Avec le «Mamma Medea» de Tom Lanoye, le metteur en scène Christophe Sermet a trouvé un texte à la hauteur de ses attentes et de son talent. Cette Médée «flamande», ressuscitée grâce à l’écriture bouillonnante de l’écrivain Tom Lanoye, héritier d’Hugo Claus, est portée avec bonheur sur les planches grâce à une mise en scène vive, féroce et libre. Christophe Sermet, comédien et metteur en scène suisse, qui vit à Bruxelles depuis 19 ans après un passage en Italie, se sent décidément bien avec les auteurs contemporains : Hugo Claus, Tonino Benacquista, Juan Mayorga ou encore Hannokh Levin, pour n’en citer que quelques uns. Cette fois, avec «Mamma Medea» de Tom Lanoye, et sa traduction en français signée Alain van Crugten, Christophe Sermet focalise son spectacle autour du personnage de Médée, incarnée ici par Claire Bodson , sorte de barbare écorchée, sauvage.
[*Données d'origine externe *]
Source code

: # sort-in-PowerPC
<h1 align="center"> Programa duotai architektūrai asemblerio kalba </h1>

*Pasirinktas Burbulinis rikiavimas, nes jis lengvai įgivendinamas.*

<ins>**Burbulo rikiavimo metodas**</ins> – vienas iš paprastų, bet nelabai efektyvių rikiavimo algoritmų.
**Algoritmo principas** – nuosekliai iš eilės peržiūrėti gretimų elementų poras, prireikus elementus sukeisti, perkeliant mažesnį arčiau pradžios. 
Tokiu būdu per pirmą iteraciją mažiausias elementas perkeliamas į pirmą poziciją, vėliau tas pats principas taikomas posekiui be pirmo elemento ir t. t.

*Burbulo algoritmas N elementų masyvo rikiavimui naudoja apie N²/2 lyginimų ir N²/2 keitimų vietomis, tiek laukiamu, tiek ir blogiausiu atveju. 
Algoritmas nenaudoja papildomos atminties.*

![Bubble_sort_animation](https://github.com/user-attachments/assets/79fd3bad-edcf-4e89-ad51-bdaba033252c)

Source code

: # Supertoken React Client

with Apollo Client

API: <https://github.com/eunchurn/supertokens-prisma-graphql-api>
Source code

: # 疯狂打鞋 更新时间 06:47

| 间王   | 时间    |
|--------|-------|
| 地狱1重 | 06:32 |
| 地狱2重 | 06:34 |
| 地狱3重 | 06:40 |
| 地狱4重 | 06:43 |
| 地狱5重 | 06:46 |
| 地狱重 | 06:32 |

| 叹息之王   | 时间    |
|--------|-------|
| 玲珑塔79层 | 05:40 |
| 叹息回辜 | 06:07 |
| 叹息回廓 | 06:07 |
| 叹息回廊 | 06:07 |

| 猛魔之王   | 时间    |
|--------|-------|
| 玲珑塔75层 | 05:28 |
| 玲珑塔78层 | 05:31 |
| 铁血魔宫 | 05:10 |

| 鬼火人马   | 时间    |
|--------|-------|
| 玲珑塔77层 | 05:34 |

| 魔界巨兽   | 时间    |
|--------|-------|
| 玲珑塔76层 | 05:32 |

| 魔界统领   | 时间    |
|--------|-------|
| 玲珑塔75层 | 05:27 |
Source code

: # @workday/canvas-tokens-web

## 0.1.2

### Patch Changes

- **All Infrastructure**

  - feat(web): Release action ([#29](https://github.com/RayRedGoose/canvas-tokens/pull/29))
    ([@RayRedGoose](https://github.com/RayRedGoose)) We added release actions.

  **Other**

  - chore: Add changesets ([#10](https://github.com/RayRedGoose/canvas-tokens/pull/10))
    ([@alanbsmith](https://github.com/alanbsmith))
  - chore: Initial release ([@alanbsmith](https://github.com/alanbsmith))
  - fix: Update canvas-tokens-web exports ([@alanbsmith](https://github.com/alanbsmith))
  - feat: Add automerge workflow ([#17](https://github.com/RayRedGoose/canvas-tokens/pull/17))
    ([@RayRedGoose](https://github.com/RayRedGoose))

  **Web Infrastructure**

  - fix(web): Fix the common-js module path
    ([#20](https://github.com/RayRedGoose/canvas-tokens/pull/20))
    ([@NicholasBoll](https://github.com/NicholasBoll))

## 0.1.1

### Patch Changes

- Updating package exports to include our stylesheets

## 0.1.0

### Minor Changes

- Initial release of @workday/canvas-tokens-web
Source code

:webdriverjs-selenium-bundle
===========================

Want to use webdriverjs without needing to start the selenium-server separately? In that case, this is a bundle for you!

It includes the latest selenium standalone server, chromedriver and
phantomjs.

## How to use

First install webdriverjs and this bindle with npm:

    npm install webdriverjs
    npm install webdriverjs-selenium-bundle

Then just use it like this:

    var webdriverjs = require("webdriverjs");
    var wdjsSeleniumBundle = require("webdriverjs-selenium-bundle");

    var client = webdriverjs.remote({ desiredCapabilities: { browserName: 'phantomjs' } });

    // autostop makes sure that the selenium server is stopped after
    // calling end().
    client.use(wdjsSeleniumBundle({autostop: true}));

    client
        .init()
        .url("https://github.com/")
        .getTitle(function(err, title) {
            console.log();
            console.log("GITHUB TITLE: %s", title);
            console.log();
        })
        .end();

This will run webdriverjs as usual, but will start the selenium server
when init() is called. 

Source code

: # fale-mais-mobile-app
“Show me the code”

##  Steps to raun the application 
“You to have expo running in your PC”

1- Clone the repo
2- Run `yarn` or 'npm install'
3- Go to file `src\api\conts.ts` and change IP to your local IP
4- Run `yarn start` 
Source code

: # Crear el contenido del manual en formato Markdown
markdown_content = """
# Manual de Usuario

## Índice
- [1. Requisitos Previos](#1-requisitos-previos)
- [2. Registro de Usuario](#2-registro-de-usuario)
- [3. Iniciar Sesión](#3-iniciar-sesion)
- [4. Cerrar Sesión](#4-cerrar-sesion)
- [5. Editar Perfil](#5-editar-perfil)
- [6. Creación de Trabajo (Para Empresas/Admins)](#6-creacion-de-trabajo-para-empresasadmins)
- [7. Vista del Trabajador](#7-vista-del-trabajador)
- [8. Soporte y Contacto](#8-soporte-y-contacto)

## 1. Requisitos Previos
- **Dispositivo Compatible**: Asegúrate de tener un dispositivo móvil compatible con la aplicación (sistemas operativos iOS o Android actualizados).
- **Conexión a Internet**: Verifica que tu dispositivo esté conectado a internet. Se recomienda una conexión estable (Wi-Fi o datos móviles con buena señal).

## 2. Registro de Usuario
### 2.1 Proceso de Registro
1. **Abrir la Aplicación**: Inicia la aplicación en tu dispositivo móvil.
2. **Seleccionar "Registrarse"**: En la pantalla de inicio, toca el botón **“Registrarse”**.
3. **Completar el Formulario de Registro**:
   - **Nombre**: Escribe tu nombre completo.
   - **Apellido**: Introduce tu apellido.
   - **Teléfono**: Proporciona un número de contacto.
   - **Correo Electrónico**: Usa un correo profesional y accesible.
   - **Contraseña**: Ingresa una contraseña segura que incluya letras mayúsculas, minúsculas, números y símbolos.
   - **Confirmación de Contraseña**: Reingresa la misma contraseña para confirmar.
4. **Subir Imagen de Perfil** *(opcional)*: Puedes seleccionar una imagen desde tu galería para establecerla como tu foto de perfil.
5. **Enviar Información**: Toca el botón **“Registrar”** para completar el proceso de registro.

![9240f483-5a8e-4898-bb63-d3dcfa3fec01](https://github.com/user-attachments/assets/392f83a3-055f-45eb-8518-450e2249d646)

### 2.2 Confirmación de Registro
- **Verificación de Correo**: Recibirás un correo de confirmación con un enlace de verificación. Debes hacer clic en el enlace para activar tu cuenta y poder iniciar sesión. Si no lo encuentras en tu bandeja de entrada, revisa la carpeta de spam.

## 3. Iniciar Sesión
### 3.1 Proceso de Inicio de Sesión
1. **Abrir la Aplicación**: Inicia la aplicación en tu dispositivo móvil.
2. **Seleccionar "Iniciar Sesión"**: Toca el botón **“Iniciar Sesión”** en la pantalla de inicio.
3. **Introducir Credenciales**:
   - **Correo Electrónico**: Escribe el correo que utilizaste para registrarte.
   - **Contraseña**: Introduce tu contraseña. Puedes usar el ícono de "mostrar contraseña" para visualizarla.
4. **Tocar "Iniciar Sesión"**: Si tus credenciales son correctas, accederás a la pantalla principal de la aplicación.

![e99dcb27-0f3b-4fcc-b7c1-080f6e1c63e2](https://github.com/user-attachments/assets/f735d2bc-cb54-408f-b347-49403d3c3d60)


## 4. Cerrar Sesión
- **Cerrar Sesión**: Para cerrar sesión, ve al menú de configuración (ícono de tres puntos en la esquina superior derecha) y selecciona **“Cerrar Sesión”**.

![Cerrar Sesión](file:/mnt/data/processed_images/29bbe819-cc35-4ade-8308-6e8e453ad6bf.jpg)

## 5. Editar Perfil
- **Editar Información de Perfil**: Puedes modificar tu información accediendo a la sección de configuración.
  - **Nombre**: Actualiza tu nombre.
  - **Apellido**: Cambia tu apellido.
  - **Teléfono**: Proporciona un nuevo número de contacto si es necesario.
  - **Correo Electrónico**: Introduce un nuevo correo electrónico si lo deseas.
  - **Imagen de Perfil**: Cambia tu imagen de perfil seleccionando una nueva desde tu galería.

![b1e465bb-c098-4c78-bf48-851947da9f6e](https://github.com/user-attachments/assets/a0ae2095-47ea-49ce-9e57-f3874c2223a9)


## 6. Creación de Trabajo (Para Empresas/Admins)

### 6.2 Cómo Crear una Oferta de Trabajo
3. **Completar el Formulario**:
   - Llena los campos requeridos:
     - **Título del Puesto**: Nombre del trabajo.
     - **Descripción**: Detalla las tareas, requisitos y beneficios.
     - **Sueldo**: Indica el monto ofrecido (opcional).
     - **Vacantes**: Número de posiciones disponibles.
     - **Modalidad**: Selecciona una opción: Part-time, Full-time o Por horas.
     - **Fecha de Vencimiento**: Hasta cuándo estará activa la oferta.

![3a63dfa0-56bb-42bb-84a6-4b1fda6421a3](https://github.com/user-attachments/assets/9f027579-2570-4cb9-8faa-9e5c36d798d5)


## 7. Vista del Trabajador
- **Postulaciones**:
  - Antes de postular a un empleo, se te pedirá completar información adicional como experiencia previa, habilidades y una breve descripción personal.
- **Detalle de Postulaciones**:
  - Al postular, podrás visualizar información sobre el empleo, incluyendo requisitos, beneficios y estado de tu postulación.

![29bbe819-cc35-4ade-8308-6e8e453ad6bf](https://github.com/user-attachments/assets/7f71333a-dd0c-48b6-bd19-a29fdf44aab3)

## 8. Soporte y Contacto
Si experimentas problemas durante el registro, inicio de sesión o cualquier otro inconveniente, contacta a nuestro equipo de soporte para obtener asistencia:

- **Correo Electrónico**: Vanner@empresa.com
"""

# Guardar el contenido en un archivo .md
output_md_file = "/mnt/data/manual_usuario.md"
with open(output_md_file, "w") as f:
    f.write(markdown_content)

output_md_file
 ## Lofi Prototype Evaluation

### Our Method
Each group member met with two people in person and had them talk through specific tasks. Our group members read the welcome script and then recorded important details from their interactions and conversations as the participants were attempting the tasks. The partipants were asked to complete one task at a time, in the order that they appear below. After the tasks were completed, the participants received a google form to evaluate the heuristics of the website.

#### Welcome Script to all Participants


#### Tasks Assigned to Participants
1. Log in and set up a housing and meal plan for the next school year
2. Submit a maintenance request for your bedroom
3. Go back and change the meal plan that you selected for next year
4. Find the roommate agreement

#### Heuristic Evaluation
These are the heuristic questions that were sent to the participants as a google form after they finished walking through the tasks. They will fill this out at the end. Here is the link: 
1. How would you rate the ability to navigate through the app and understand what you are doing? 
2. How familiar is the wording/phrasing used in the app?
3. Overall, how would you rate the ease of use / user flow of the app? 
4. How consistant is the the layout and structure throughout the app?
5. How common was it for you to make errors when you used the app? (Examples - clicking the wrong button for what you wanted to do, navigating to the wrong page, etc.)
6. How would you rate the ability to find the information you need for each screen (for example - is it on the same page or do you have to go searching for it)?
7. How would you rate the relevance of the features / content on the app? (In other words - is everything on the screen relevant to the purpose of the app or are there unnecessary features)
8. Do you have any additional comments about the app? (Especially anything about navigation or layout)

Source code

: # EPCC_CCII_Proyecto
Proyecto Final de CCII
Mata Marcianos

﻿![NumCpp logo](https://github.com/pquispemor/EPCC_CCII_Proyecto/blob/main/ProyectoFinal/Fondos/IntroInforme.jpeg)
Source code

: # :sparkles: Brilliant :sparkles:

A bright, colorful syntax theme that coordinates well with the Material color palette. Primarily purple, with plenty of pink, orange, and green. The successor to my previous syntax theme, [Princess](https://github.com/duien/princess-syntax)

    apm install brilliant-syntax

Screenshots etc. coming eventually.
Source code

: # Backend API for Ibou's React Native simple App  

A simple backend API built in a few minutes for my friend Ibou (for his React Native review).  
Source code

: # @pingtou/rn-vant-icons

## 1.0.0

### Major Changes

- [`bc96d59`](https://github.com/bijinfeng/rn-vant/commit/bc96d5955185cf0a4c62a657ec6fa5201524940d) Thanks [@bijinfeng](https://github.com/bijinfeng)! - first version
En face d’elle le metteur en scène, en formidable directeur d’acteurs, fait évoluer toute une série de personnages grandioses, à la fois humains et fragiles. La distribution impeccable et la mise en espace à la fois minutieuse et intelligente font de ce spectacle un des plus remarqués de la saison 2012 du Rideau de Bruxelles, D.C.